Mike Collier is a British writer and journalist who has lived in Latvia since 2008. He currently edits the English-language version of LSM, Latvia’s public broadcasting service, and is also the author of two works of fiction, The Fourth Largest in Latvia and the recently issued Baltic Byline (you can read a short extract on Deep Baltic). Baltic Byline is a sharp, witty collection of stories following seedy, cynical foreign correspondent Beacon in a country very like Latvia, as he deals with the vicissitudes of the profession in a small country; he manages a presidential campaign as a way of getting revenge on a politician who has crossed him, covers a gay pride parade and its fervent opponents and inadvertently gets interrogated by the secret service, all the while focusing on looking after his cat, keeping up with rent payments and dealing with the vanity and ignorance of the Brussels journalists flown in for the top stories. Deep Baltic editor Will Mawhood caught up with Mike on a wintry March day in a central Riga park to discuss journalism, Latvia and writing.

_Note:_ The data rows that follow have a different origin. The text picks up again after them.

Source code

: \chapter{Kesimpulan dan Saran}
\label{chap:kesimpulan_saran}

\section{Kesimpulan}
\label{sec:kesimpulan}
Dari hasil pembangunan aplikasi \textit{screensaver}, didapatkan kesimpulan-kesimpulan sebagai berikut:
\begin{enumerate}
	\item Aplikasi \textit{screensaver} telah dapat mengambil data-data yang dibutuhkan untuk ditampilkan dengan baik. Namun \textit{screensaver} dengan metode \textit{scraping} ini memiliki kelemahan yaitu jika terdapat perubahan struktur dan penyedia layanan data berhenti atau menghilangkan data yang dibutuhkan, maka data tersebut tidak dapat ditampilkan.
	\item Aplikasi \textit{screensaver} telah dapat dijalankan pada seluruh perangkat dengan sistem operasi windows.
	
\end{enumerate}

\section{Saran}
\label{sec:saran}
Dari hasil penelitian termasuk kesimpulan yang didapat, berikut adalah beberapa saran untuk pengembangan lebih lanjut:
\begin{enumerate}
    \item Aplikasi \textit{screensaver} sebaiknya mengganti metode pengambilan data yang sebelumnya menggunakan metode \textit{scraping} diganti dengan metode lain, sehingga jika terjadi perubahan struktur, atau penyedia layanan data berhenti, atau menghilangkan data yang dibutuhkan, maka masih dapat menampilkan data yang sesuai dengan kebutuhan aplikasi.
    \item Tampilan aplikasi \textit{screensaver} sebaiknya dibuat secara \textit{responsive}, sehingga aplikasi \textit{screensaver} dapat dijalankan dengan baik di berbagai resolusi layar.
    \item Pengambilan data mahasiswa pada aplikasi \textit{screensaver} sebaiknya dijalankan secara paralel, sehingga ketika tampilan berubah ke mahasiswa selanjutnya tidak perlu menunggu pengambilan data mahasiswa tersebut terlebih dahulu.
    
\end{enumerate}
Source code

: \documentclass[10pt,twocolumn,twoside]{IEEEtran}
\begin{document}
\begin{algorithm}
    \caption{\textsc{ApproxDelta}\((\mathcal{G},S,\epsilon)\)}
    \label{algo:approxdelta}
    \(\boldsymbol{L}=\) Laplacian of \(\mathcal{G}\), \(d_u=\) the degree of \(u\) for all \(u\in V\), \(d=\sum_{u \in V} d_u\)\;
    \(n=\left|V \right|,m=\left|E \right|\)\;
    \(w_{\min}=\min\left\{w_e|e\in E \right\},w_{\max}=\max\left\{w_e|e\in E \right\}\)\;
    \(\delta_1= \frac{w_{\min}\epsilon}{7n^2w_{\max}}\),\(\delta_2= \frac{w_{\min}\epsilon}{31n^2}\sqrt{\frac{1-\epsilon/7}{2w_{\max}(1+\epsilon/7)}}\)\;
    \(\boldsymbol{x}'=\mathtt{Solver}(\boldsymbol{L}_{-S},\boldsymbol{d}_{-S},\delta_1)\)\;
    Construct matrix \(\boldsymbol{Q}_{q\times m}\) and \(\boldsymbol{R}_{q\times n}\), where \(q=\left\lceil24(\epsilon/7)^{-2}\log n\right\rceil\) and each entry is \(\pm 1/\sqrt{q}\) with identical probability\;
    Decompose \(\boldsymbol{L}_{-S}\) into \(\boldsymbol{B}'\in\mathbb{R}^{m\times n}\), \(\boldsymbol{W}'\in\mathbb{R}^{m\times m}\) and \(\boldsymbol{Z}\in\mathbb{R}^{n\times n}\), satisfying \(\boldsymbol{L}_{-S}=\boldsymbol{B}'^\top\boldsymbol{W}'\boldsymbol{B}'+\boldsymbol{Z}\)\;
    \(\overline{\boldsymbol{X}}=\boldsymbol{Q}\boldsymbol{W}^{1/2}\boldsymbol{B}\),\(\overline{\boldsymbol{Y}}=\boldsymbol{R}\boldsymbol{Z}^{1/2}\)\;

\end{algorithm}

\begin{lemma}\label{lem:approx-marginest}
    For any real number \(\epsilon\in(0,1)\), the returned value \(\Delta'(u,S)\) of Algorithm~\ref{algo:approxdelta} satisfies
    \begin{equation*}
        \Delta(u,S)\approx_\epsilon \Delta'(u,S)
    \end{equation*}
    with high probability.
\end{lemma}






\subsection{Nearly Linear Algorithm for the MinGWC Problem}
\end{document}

41qW5XI8TdL._SY344_BO1,204,203,200_Let’s talk a bit about Baltic Byline. First of all, I was interested that you go into Latvian society by way of a journalist who comes into contact with almost everyone who is prominent in society. I think this reveals something both about Latvian society and also about journalism.
I’m interested that you say you thought it shows something in Latvian society, because I don’t really think that this one does very much. Certainly compared to the first book [The Fourth Largest in Latvia] where the subject was Latvia and Latvian society in a way. This one is a bit more isolated in that the subject is journalism and journalists, although the background is Latvia. In the first draft of the book I didn’t even specify the country – even though it was Latvia, and bits of Estonia and other countries I work in as well – but working around that sounded so phoney, referring to “the country” or “the state” or whatever, so I changed it back. But the intention wasn’t to have Latvia in the foreground; it was to have the journalists in the foreground. To an extent, that is just the majority of my experience since I’ve been here, but along the way I hopefully have accumulated stories and seen things. It is autobiographical, but I hope it’s not purely autobiographical – a lot of the things I’ve stolen from other people or they’re things that have been whispered around the journalistic community.